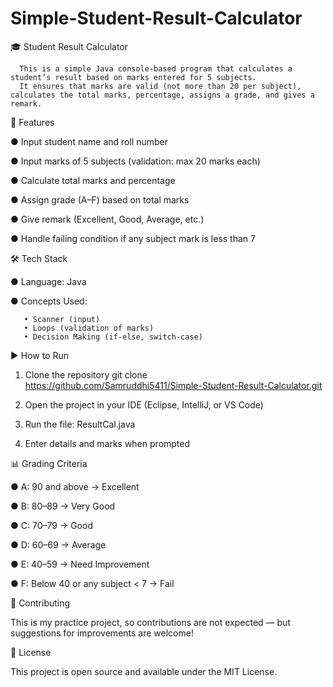 # Simple-Student-Result-Calculator
🎓 Student Result Calculator

      This is a simple Java console-based program that calculates a student’s result based on marks entered for 5 subjects.
      It ensures that marks are valid (not more than 20 per subject), calculates the total marks, percentage, assigns a grade, and gives a remark.

🚀 Features

● Input student name and roll number

● Input marks of 5 subjects (validation: max 20 marks each)

● Calculate total marks and percentage

● Assign grade (A–F) based on total marks

● Give remark (Excellent, Good, Average, etc.)

● Handle failing condition if any subject mark is less than 7

🛠️ Tech Stack

● Language: Java

● Concepts Used:

       • Scanner (input)
       • Loops (validation of marks)
       • Decision Making (if-else, switch-case)

▶️ How to Run

1. Clone the repository
        git clone https://github.com/Samruddhi5411/Simple-Student-Result-Calculator.git

2. Open the project in your IDE (Eclipse, IntelliJ, or VS Code)

3. Run the file:
        ResultCal.java
   
4. Enter details and marks when prompted   


📊 Grading Criteria

● A: 90 and above → Excellent

● B: 80–89 → Very Good

● C: 70–79 → Good

● D: 60–69 → Average

● E: 40–59 → Need Improvement

● F: Below 40 or any subject < 7 → Fail

🤝 Contributing

This is my practice project, so contributions are not expected — but suggestions for improvements are welcome!

📄 License

This project is open source and available under the MIT License.
       
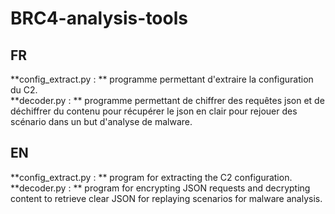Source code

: # BRC4-analysis-tools   
## FR    
**config_extract.py : ** programme permettant d'extraire la configuration du C2.    
**decoder.py : ** programme permettant de chiffrer des requêtes json et de déchiffrer du contenu pour récupérer le json en clair pour rejouer des scénario dans un but d'analyse de malware.    

       
## EN    
**config_extract.py : ** program for extracting the C2 configuration.     
**decoder.py : ** program for encrypting JSON requests and decrypting content to retrieve clear JSON for replaying scenarios for malware analysis.      
   
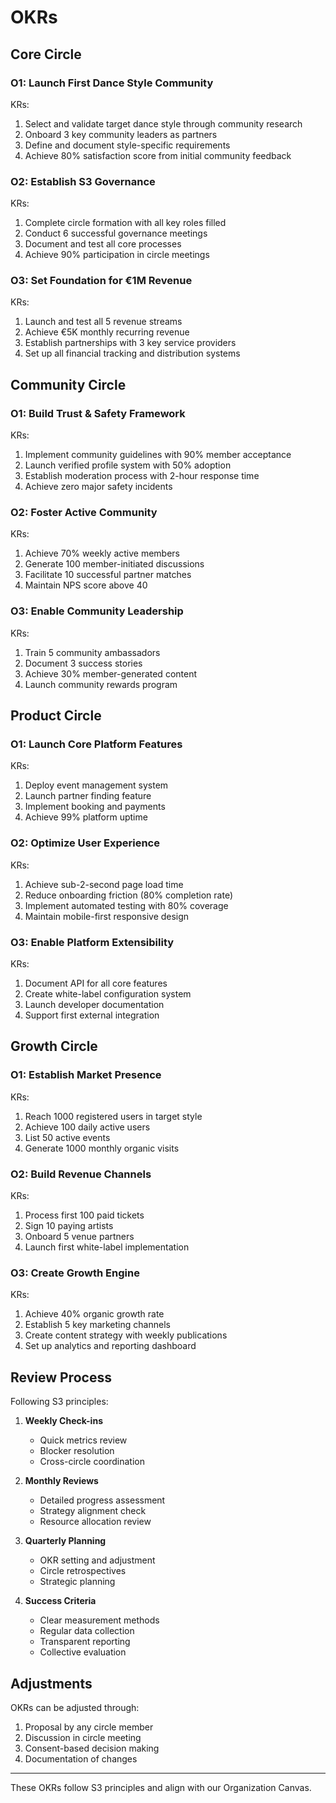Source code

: # OKRs

## Core Circle

### O1: Launch First Dance Style Community

KRs:

1. Select and validate target dance style through community research
2. Onboard 3 key community leaders as partners
3. Define and document style-specific requirements
4. Achieve 80% satisfaction score from initial community feedback

### O2: Establish S3 Governance

KRs:

1. Complete circle formation with all key roles filled
2. Conduct 6 successful governance meetings
3. Document and test all core processes
4. Achieve 90% participation in circle meetings

### O3: Set Foundation for €1M Revenue

KRs:

1. Launch and test all 5 revenue streams
2. Achieve €5K monthly recurring revenue
3. Establish partnerships with 3 key service providers
4. Set up all financial tracking and distribution systems

## Community Circle

### O1: Build Trust & Safety Framework

KRs:

1. Implement community guidelines with 90% member acceptance
2. Launch verified profile system with 50% adoption
3. Establish moderation process with 2-hour response time
4. Achieve zero major safety incidents

### O2: Foster Active Community

KRs:

1. Achieve 70% weekly active members
2. Generate 100 member-initiated discussions
3. Facilitate 10 successful partner matches
4. Maintain NPS score above 40

### O3: Enable Community Leadership

KRs:

1. Train 5 community ambassadors
2. Document 3 success stories
3. Achieve 30% member-generated content
4. Launch community rewards program

## Product Circle

### O1: Launch Core Platform Features

KRs:

1. Deploy event management system
2. Launch partner finding feature
3. Implement booking and payments
4. Achieve 99% platform uptime

### O2: Optimize User Experience

KRs:

1. Achieve sub-2-second page load time
2. Reduce onboarding friction (80% completion rate)
3. Implement automated testing with 80% coverage
4. Maintain mobile-first responsive design

### O3: Enable Platform Extensibility

KRs:

1. Document API for all core features
2. Create white-label configuration system
3. Launch developer documentation
4. Support first external integration

## Growth Circle

### O1: Establish Market Presence

KRs:

1. Reach 1000 registered users in target style
2. Achieve 100 daily active users
3. List 50 active events
4. Generate 1000 monthly organic visits

### O2: Build Revenue Channels

KRs:

1. Process first 100 paid tickets
2. Sign 10 paying artists
3. Onboard 5 venue partners
4. Launch first white-label implementation

### O3: Create Growth Engine

KRs:

1. Achieve 40% organic growth rate
2. Establish 5 key marketing channels
3. Create content strategy with weekly publications
4. Set up analytics and reporting dashboard

## Review Process

Following S3 principles:

1. **Weekly Check-ins**

   - Quick metrics review
   - Blocker resolution
   - Cross-circle coordination

2. **Monthly Reviews**

   - Detailed progress assessment
   - Strategy alignment check
   - Resource allocation review

3. **Quarterly Planning**

   - OKR setting and adjustment
   - Circle retrospectives
   - Strategic planning

4. **Success Criteria**
   - Clear measurement methods
   - Regular data collection
   - Transparent reporting
   - Collective evaluation

## Adjustments

OKRs can be adjusted through:

1. Proposal by any circle member
2. Discussion in circle meeting
3. Consent-based decision making
4. Documentation of changes

---

These OKRs follow S3 principles and align with our Organization Canvas.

What the task asks
Apart from the images, the entries above must be returned without alteration.

Result of this task
 # Simple-Student-Result-Calculator
🎓 Student Result Calculator

      This is a simple Java console-based program that calculates a student’s result based on marks entered for 5 subjects.
      It ensures that marks are valid (not more than 20 per subject), calculates the total marks, percentage, assigns a grade, and gives a remark.

🚀 Features

● Input student name and roll number

● Input marks of 5 subjects (validation: max 20 marks each)

● Calculate total marks and percentage

● Assign grade (A–F) based on total marks

● Give remark (Excellent, Good, Average, etc.)

● Handle failing condition if any subject mark is less than 7

🛠️ Tech Stack

● Language: Java

● Concepts Used:

       • Scanner (input)
       • Loops (validation of marks)
       • Decision Making (if-else, switch-case)

▶️ How to Run

1. Clone the repository
        git clone https://github.com/Samruddhi5411/Simple-Student-Result-Calculator.git

2. Open the project in your IDE (Eclipse, IntelliJ, or VS Code)

3. Run the file:
        ResultCal.java
   
4. Enter details and marks when prompted   


📊 Grading Criteria

● A: 90 and above → Excellent

● B: 80–89 → Very Good

● C: 70–79 → Good

● D: 60–69 → Average

● E: 40–59 → Need Improvement

● F: Below 40 or any subject < 7 → Fail

🤝 Contributing

This is my practice project, so contributions are not expected — but suggestions for improvements are welcome!

📄 License

This project is open source and available under the MIT License.
       
Source code

: # BRC4-analysis-tools   
## FR    
**config_extract.py : ** programme permettant d'extraire la configuration du C2.    
**decoder.py : ** programme permettant de chiffrer des requêtes json et de déchiffrer du contenu pour récupérer le json en clair pour rejouer des scénario dans un but d'analyse de malware.    

       
## EN    
**config_extract.py : ** program for extracting the C2 configuration.     
**decoder.py : ** program for encrypting JSON requests and decrypting content to retrieve clear JSON for replaying scenarios for malware analysis.      
   
Source code

: # OKRs

## Core Circle

### O1: Launch First Dance Style Community

KRs:

1. Select and validate target dance style through community research
2. Onboard 3 key community leaders as partners
3. Define and document style-specific requirements
4. Achieve 80% satisfaction score from initial community feedback

### O2: Establish S3 Governance

KRs:

1. Complete circle formation with all key roles filled
2. Conduct 6 successful governance meetings
3. Document and test all core processes
4. Achieve 90% participation in circle meetings

### O3: Set Foundation for €1M Revenue

KRs:

1. Launch and test all 5 revenue streams
2. Achieve €5K monthly recurring revenue
3. Establish partnerships with 3 key service providers
4. Set up all financial tracking and distribution systems

## Community Circle

### O1: Build Trust & Safety Framework

KRs:

1. Implement community guidelines with 90% member acceptance
2. Launch verified profile system with 50% adoption
3. Establish moderation process with 2-hour response time
4. Achieve zero major safety incidents

### O2: Foster Active Community

KRs:

1. Achieve 70% weekly active members
2. Generate 100 member-initiated discussions
3. Facilitate 10 successful partner matches
4. Maintain NPS score above 40

### O3: Enable Community Leadership

KRs:

1. Train 5 community ambassadors
2. Document 3 success stories
3. Achieve 30% member-generated content
4. Launch community rewards program

## Product Circle

### O1: Launch Core Platform Features

KRs:

1. Deploy event management system
2. Launch partner finding feature
3. Implement booking and payments
4. Achieve 99% platform uptime

### O2: Optimize User Experience

KRs:

1. Achieve sub-2-second page load time
2. Reduce onboarding friction (80% completion rate)
3. Implement automated testing with 80% coverage
4. Maintain mobile-first responsive design

### O3: Enable Platform Extensibility

KRs:

1. Document API for all core features
2. Create white-label configuration system
3. Launch developer documentation
4. Support first external integration

## Growth Circle

### O1: Establish Market Presence

KRs:

1. Reach 1000 registered users in target style
2. Achieve 100 daily active users
3. List 50 active events
4. Generate 1000 monthly organic visits

### O2: Build Revenue Channels

KRs:

1. Process first 100 paid tickets
2. Sign 10 paying artists
3. Onboard 5 venue partners
4. Launch first white-label implementation

### O3: Create Growth Engine

KRs:

1. Achieve 40% organic growth rate
2. Establish 5 key marketing channels
3. Create content strategy with weekly publications
4. Set up analytics and reporting dashboard

## Review Process

Following S3 principles:

1. **Weekly Check-ins**

   - Quick metrics review
   - Blocker resolution
   - Cross-circle coordination

2. **Monthly Reviews**

   - Detailed progress assessment
   - Strategy alignment check
   - Resource allocation review

3. **Quarterly Planning**

   - OKR setting and adjustment
   - Circle retrospectives
   - Strategic planning

4. **Success Criteria**
   - Clear measurement methods
   - Regular data collection
   - Transparent reporting
   - Collective evaluation

## Adjustments

OKRs can be adjusted through:

1. Proposal by any circle member
2. Discussion in circle meeting
3. Consent-based decision making
4. Documentation of changes

---

These OKRs follow S3 principles and align with our Organization Canvas.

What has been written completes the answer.